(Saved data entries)
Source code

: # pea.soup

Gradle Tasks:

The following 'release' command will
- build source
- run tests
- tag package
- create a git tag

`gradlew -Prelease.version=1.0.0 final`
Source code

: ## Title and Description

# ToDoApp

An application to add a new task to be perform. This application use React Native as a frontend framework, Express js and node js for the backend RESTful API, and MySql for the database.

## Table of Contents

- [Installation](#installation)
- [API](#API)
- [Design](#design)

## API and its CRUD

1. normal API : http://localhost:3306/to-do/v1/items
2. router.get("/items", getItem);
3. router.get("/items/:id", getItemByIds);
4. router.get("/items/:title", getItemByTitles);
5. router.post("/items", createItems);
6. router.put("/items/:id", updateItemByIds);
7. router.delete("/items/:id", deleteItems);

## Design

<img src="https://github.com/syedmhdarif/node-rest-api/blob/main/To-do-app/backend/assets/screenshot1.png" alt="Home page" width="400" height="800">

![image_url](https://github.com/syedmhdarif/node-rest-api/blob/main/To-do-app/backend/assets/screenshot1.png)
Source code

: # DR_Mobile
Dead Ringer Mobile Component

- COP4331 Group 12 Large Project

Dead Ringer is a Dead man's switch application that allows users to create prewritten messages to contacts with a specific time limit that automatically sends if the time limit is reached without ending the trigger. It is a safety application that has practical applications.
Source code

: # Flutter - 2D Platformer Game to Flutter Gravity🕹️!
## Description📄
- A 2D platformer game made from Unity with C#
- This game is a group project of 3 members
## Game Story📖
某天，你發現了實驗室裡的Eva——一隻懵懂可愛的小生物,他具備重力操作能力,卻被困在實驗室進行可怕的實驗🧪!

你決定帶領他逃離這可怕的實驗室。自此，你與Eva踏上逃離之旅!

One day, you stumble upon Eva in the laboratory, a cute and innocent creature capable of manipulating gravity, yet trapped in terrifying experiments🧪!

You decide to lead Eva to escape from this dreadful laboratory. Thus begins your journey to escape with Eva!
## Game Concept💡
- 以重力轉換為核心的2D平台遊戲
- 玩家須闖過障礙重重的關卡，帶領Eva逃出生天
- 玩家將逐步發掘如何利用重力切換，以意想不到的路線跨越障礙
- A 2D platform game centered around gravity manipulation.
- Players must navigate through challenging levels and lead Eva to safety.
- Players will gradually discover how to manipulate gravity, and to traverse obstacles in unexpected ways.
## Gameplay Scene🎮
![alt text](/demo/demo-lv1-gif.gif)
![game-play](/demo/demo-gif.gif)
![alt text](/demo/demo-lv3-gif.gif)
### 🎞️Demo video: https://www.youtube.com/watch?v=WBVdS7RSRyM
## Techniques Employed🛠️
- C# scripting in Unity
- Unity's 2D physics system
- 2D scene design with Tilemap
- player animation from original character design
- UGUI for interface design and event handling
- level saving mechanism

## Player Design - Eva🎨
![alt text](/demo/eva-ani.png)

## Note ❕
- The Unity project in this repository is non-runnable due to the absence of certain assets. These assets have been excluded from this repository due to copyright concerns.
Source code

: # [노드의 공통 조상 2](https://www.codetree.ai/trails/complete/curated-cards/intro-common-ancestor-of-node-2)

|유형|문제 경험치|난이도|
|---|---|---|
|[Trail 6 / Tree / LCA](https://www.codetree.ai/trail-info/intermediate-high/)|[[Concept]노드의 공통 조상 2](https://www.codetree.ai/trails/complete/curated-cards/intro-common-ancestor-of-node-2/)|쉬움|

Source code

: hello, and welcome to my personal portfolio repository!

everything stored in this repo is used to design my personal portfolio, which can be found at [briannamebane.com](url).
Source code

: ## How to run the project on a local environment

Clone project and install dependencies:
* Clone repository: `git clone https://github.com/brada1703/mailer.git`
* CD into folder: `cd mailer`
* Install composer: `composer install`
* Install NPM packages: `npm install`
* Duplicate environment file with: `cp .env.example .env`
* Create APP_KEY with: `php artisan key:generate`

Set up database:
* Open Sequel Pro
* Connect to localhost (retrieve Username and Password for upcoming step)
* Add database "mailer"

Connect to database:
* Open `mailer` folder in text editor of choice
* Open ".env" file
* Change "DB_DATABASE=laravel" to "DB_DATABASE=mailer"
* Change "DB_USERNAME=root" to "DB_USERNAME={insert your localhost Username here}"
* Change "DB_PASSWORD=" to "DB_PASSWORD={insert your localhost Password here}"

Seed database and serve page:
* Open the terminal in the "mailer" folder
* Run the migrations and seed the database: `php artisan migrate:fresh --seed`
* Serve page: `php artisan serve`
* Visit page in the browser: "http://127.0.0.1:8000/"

* _Instructions for the task_
Word for word, print every line above.

* _Output for this exercise_
Source code

: # pea.soup

Gradle Tasks:

The following 'release' command will
- build source
- run tests
- tag package
- create a git tag

`gradlew -Prelease.version=1.0.0 final`
Source code

: ## Title and Description

# ToDoApp

An application to add a new task to be perform. This application use React Native as a frontend framework, Express js and node js for the backend RESTful API, and MySql for the database.

## Table of Contents

- [Installation](#installation)
- [API](#API)
- [Design](#design)

## API and its CRUD

1. normal API : http://localhost:3306/to-do/v1/items
2. router.get("/items", getItem);
3. router.get("/items/:id", getItemByIds);
4. router.get("/items/:title", getItemByTitles);
5. router.post("/items", createItems);
6. router.put("/items/:id", updateItemByIds);
7. router.delete("/items/:id", deleteItems);

## Design

<img src="https://github.com/syedmhdarif/node-rest-api/blob/main/To-do-app/backend/assets/screenshot1.png" alt="Home page" width="400" height="800">

![image_url](https://github.com/syedmhdarif/node-rest-api/blob/main/To-do-app/backend/assets/screenshot1.png)
Source code

: # DR_Mobile
Dead Ringer Mobile Component

- COP4331 Group 12 Large Project

Dead Ringer is a Dead man's switch application that allows users to create prewritten messages to contacts with a specific time limit that automatically sends if the time limit is reached without ending the trigger. It is a safety application that has practical applications.
Source code

: # Flutter - 2D Platformer Game to Flutter Gravity🕹️!
## Description📄
- A 2D platformer game made from Unity with C#
- This game is a group project of 3 members
## Game Story📖
某天，你發現了實驗室裡的Eva——一隻懵懂可愛的小生物,他具備重力操作能力,卻被困在實驗室進行可怕的實驗🧪!

你決定帶領他逃離這可怕的實驗室。自此，你與Eva踏上逃離之旅!

One day, you stumble upon Eva in the laboratory, a cute and innocent creature capable of manipulating gravity, yet trapped in terrifying experiments🧪!

You decide to lead Eva to escape from this dreadful laboratory. Thus begins your journey to escape with Eva!
## Game Concept💡
- 以重力轉換為核心的2D平台遊戲
- 玩家須闖過障礙重重的關卡，帶領Eva逃出生天
- 玩家將逐步發掘如何利用重力切換，以意想不到的路線跨越障礙
- A 2D platform game centered around gravity manipulation.
- Players must navigate through challenging levels and lead Eva to safety.
- Players will gradually discover how to manipulate gravity, and to traverse obstacles in unexpected ways.
## Gameplay Scene🎮
![alt text](/demo/demo-lv1-gif.gif)
![game-play](/demo/demo-gif.gif)
![alt text](/demo/demo-lv3-gif.gif)
### 🎞️Demo video: https://www.youtube.com/watch?v=WBVdS7RSRyM
## Techniques Employed🛠️
- C# scripting in Unity
- Unity's 2D physics system
- 2D scene design with Tilemap
- player animation from original character design
- UGUI for interface design and event handling
- level saving mechanism

## Player Design - Eva🎨
![alt text](/demo/eva-ani.png)

## Note ❕
- The Unity project in this repository is non-runnable due to the absence of certain assets. These assets have been excluded from this repository due to copyright concerns.
Source code

: # [노드의 공통 조상 2](https://www.codetree.ai/trails/complete/curated-cards/intro-common-ancestor-of-node-2)

|유형|문제 경험치|난이도|
|---|---|---|
|[Trail 6 / Tree / LCA](https://www.codetree.ai/trail-info/intermediate-high/)|[[Concept]노드의 공통 조상 2](https://www.codetree.ai/trails/complete/curated-cards/intro-common-ancestor-of-node-2/)|쉬움|

Source code

: hello, and welcome to my personal portfolio repository!

everything stored in this repo is used to design my personal portfolio, which can be found at [briannamebane.com](url).
Source code

: ## How to run the project on a local environment

Clone project and install dependencies:
* Clone repository: `git clone https://github.com/brada1703/mailer.git`
* CD into folder: `cd mailer`
* Install composer: `composer install`
* Install NPM packages: `npm install`
* Duplicate environment file with: `cp .env.example .env`
* Create APP_KEY with: `php artisan key:generate`

Set up database:
* Open Sequel Pro
* Connect to localhost (retrieve Username and Password for upcoming step)
* Add database "mailer"

Connect to database:
* Open `mailer` folder in text editor of choice
* Open ".env" file
* Change "DB_DATABASE=laravel" to "DB_DATABASE=mailer"
* Change "DB_USERNAME=root" to "DB_USERNAME={insert your localhost Username here}"
* Change "DB_PASSWORD=" to "DB_PASSWORD={insert your localhost Password here}"

Seed database and serve page:
* Open the terminal in the "mailer" folder
* Run the migrations and seed the database: `php artisan migrate:fresh --seed`
* Serve page: `php artisan serve`
* Visit page in the browser: "http://127.0.0.1:8000/"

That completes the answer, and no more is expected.